__Try it__.
Filter the records below for the word "NeoForge". Copy each line that holds it.

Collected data
........

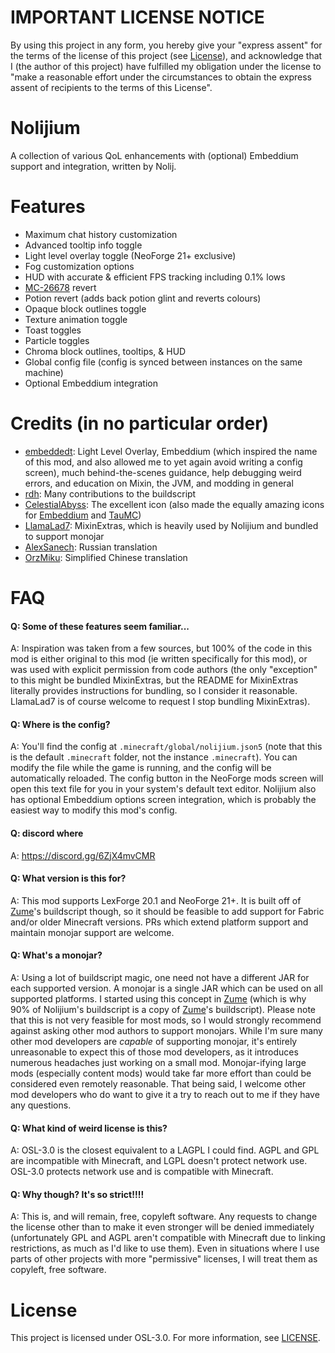 # IMPORTANT LICENSE NOTICE

By using this project in any form, you hereby give your "express assent" for the terms of the license of this project (see [License](#license)), and acknowledge that I (the author of this project) have fulfilled my obligation under the license to "make a reasonable effort under the circumstances to obtain the express assent of recipients to the terms of this License".

# Nolijium

A collection of various QoL enhancements with (optional) Embeddium support and integration, written by Nolij.

# Features

- Maximum chat history customization
- Advanced tooltip info toggle
- Light level overlay toggle (NeoForge 21+ exclusive)
- Fog customization options
- HUD with accurate & efficient FPS tracking including 0.1% lows
- [MC-26678](https://bugs.mojang.com/browse/MC-26678) revert
- Potion revert (adds back potion glint and reverts colours)
- Opaque block outlines toggle
- Texture animation toggle
- Toast toggles
- Particle toggles
- Chroma block outlines, tooltips, & HUD
- Global config file (config is synced between instances on the same machine)
- Optional Embeddium integration

# Credits (in no particular order)

- [embeddedt](https://github.com/embeddedt): Light Level Overlay, Embeddium (which inspired the name of this mod, and also allowed me to yet again avoid writing a config screen), much behind-the-scenes guidance, help debugging weird errors, and education on Mixin, the JVM, and modding in general
- [rdh](https://github.com/rhysdh540): Many contributions to the buildscript
- [CelestialAbyss](https://github.com/CelestialAbyss): The excellent icon (also made the equally amazing icons for [Embeddium](https://github.com/embeddedt/embeddium) and [TauMC](https://github.com/TauMC))
- [LlamaLad7](https://github.com/LlamaLad7): MixinExtras, which is heavily used by Nolijium and bundled to support monojar
- [AlexSanech](https://github.com/Alexander317): Russian translation
- [OrzMiku](https://github.com/OrzMiku): Simplified Chinese translation

# FAQ

#### Q: Some of these features seem familiar...

A: Inspiration was taken from a few sources, but 100% of the code in this mod is either original to this mod (ie written specifically for this mod), or was used with explicit permission from code authors (the only "exception" to this might be bundled MixinExtras, but the README for MixinExtras literally provides instructions for bundling, so I consider it reasonable. LlamaLad7 is of course welcome to request I stop bundling MixinExtras).

#### Q: Where is the config?

A: You'll find the config at `.minecraft/global/nolijium.json5` (note that this is the default `.minecraft` folder, not the instance `.minecraft`). You can modify the file while the game is running, and the config will be automatically reloaded. The config button in the NeoForge mods screen will open this text file for you in your system's default text editor. Nolijium also has optional Embeddium options screen integration, which is probably the easiest way to modify this mod's config.

#### Q: discord where
A: https://discord.gg/6ZjX4mvCMR

#### Q: What version is this for?

A: This mod supports LexForge 20.1 and NeoForge 21+. It is built off of [Zume](https://github.com/Nolij/Zume)'s buildscript though, so it should be feasible to add support for Fabric and/or older Minecraft versions. PRs which extend platform support and maintain monojar support are welcome.

#### Q: What's a monojar?

A: Using a lot of buildscript magic, one need not have a different JAR for each supported version. A monojar is a single JAR which can be used on all supported platforms. I started using this concept in [Zume](https://github.com/Nolij/Zume) (which is why 90% of Nolijium's buildscript is a copy of [Zume](https://github.com/Nolij/Zume)'s buildscript). Please note that this is not very feasible for most mods, so I would strongly recommend against asking other mod authors to support monojars. While I'm sure many other mod developers are _capable_ of supporting monojar, it's entirely unreasonable to expect this of those mod developers, as it introduces numerous headaches just working on a small mod. Monojar-ifying large mods (especially content mods) would take far more effort than could be considered even remotely reasonable. That being said, I welcome other mod developers who do want to give it a try to reach out to me if they have any questions.

#### Q: What kind of weird license is this?

A: OSL-3.0 is the closest equivalent to a LAGPL I could find. AGPL and GPL are incompatible with Minecraft, and LGPL doesn't protect network use. OSL-3.0 protects network use and is compatible with Minecraft.

#### Q: Why though? It's so strict!!!!

A: This is, and will remain, free, copyleft software. Any requests to change the license other than to make it even stronger will be denied immediately (unfortunately GPL and AGPL aren't compatible with Minecraft due to linking restrictions, as much as I'd like to use them). Even in situations where I use parts of other projects with more "permissive" licenses, I will treat them as copyleft, free software.

# License

This project is licensed under OSL-3.0. For more information, see [LICENSE](LICENSE).

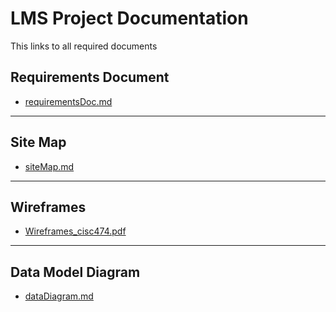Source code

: # LMS Project Documentation

This links to all required documents

## Requirements Document
- [requirementsDoc.md](./requirementsDoc.md)

---

## Site Map
- [siteMap.md](./siteMap.md)

---

## Wireframes
- [Wireframes_cisc474.pdf](./Wireframes_cisc474.pdf)  

---

## Data Model Diagram
- [dataDiagram.md](./dataDiagram.md)
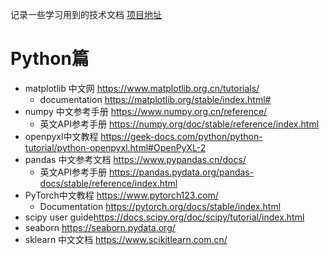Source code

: 记录一些学习用到的技术文档 [项目地址](https://github.com/zenithfalco/Learning-Files)

# Python篇

- matplotlib 中文网 <https://www.matplotlib.org.cn/tutorials/>
  - documentation <https://matplotlib.org/stable/index.html#>
- numpy 中文参考手册 <https://www.numpy.org.cn/reference/>
  - 英文API参考手册 <https://numpy.org/doc/stable/reference/index.html>
- openpyxl中文教程 <https://geek-docs.com/python/python-tutorial/python-openpyxl.html#OpenPyXL-2>
- pandas 中文参考文档 <https://www.pypandas.cn/docs/>
  - 英文API参考手册 <https://pandas.pydata.org/pandas-docs/stable/reference/index.html>
- PyTorch中文教程 <https://www.pytorch123.com/>
  - Documentation <https://pytorch.org/docs/stable/index.html>
- scipy user guide<https://docs.scipy.org/doc/scipy/tutorial/index.html>
- seaborn <https://seaborn.pydata.org/>
- sklearn 中文文档 <https://www.scikitlearn.com.cn/>
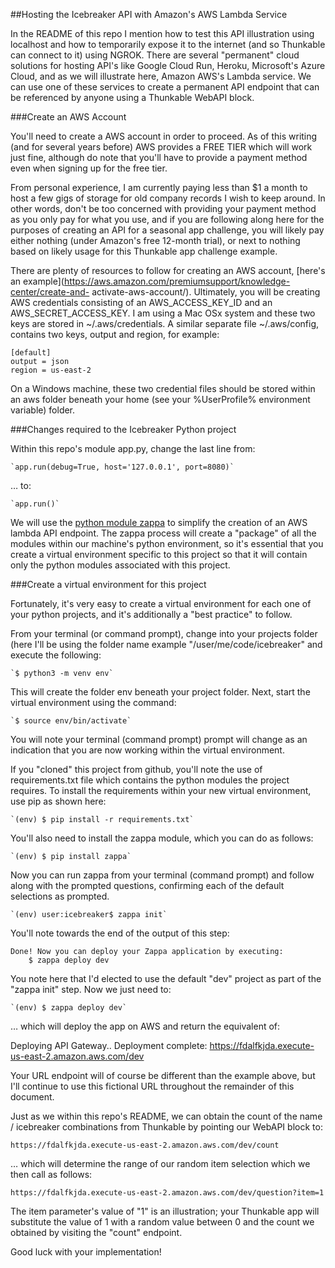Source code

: ##Hosting the Icebreaker API with Amazon's AWS Lambda Service 

In the README of this repo I mention how to test this API illustration using
localhost and how to temporarily expose it to the internet (and so Thunkable
can connect to it) using NGROK.  There are several "permanent" cloud solutions
for hosting API's like Google Cloud Run, Heroku, Microsoft's Azure Cloud, and
as we will illustrate here, Amazon AWS's Lambda service.   We can use one of
these services to create a permanent API endpoint that can be referenced by
anyone using a Thunkable WebAPI block.

###Create an AWS Account

You'll need to create a AWS account in order to proceed.   As of this writing
(and for several years before) AWS provides a FREE TIER which will work just
fine, although do note that you'll have to provide a payment method even when
signing up for the free tier.  

From personal experience, I am currently paying less than $1 a month to host a
few gigs of storage for old company records I wish to keep around.  In other
words, don't be too concerned with providing your payment method as you only
pay for what you use, and if you are following along here for the purposes of
creating an API for a seasonal app challenge, you will likely pay either
nothing (under Amazon's free 12-month trial), or next to nothing based on
likely usage for this Thunkable app challenge example.  

There are plenty of resources to follow for creating an AWS account, [here's
an example](https://aws.amazon.com/premiumsupport/knowledge-center/create-and-
activate-aws-account/).   Ultimately, you will be creating AWS credentials
consisting of an AWS_ACCESS_KEY_ID and an AWS_SECRET_ACCESS_KEY.  I am using a
Mac OSx system and these two keys are stored in ~/.aws/credentials.  A similar
separate file ~/.aws/config, contains two keys, output and region, for
example:

    [default]
    output = json
    region = us-east-2

On a Windows machine, these two credential files should be stored within an
aws folder beneath your home (see your %UserProfile% environment variable)
folder.


###Changes required to the Icebreaker Python project

Within this repo's module app.py, change the last line from:


    `app.run(debug=True, host='127.0.0.1', port=8080)`

… to:

    `app.run()`


We will use the [python module zappa](https://github.com/Miserlou/Zappa) to
simplify the creation of an AWS lambda API endpoint.  The zappa process will
create a "package" of all the modules within our machine's python environment,
so it's essential that you create a virtual environment specific to this
project so that it will contain only the python modules  associated with this
project.

###Create a virtual environment for this project

Fortunately, it's very easy to create a virtual environment for each one of
your python projects, and it's additionally a "best practice" to follow.

From your terminal (or command prompt), change into your projects folder (here
I'll be using the folder name example "/user/me/code/icebreaker" and execute
the following:

    `$ python3 -m venv env`

This will create the folder env beneath your project folder.  Next, start the
virtual environment using the command:

    `$ source env/bin/activate`

You will note your terminal (command prompt) prompt will change as an
indication that you are now working within the virtual environment.

If you "cloned" this project from github, you'll note the use of
requirements.txt file which contains the python modules the project requires.
To install the requirements within your new virtual environment, use pip as
shown here:

    `(env) $ pip install -r requirements.txt`

You'll also need to install the zappa module, which you can do as follows:

    `(env) $ pip install zappa`

Now you can run zappa from your terminal (command prompt) and follow along
with the prompted questions, confirming each of the default selections as
prompted.

    `(env) user:icebreaker$ zappa init`

You'll note towards the end of the output of this step:


    Done! Now you can deploy your Zappa application by executing:
        $ zappa deploy dev

You note here that I'd elected to use the default "dev" project as part of the
"zappa init" step.  Now we just need to:

    `(env) $ zappa deploy dev`

… which will deploy the app on AWS and return the equivalent of:

Deploying API Gateway..
Deployment complete: https://fdalfkjda.execute-us-east-2.amazon.aws.com/dev

Your URL endpoint will of course be different than the example above, but I'll
continue to use this fictional URL throughout the remainder of this document.

Just as we within this repo's README, we can obtain the count of the name /
icebreaker combinations from Thunkable by pointing our WebAPI block to:

    https://fdalfkjda.execute-us-east-2.amazon.aws.com/dev/count

… which will determine the range of our random item selection which we then
call as follows:

    https://fdalfkjda.execute-us-east-2.amazon.aws.com/dev/question?item=1

The item parameter's value of "1" is an illustration; your Thunkable app will substitute the
value of 1 with a random value between 0 and the count we obtained by visiting
the "count" endpoint.

Good luck with your implementation!



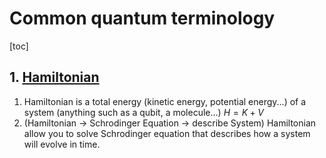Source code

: # Common quantum terminology
[toc]

## 1. [Hamiltonian](https://www.youtube.com/watch?v=BusR0WQ_Gxo)
1. Hamiltonian is a total energy (kinetic energy, potential energy...) of a system (anything such as a qubit, a molecule...) $H = K + V$
2. (Hamiltonian -> Schrodinger Equation -> describe System) Hamiltonian allow you to solve Schrodinger equation that describes how a system will evolve in time.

........

__Exercise response__.
- Light level overlay toggle (NeoForge 21+ exclusive)
A: You'll find the config at `.minecraft/global/nolijium.json5` (note that this is the default `.minecraft` folder, not the instance `.minecraft`). You can modify the file while the game is running, and the config will be automatically reloaded. The config button in the NeoForge mods screen will open this text file for you in your system's default text editor. Nolijium also has optional Embeddium options screen integration, which is probably the easiest way to modify this mod's config.
A: This mod supports LexForge 20.1 and NeoForge 21+. It is built off of [Zume](https://github.com/Nolij/Zume)'s buildscript though, so it should be feasible to add support for Fabric and/or older Minecraft versions. PRs which extend platform support and maintain monojar support are welcome.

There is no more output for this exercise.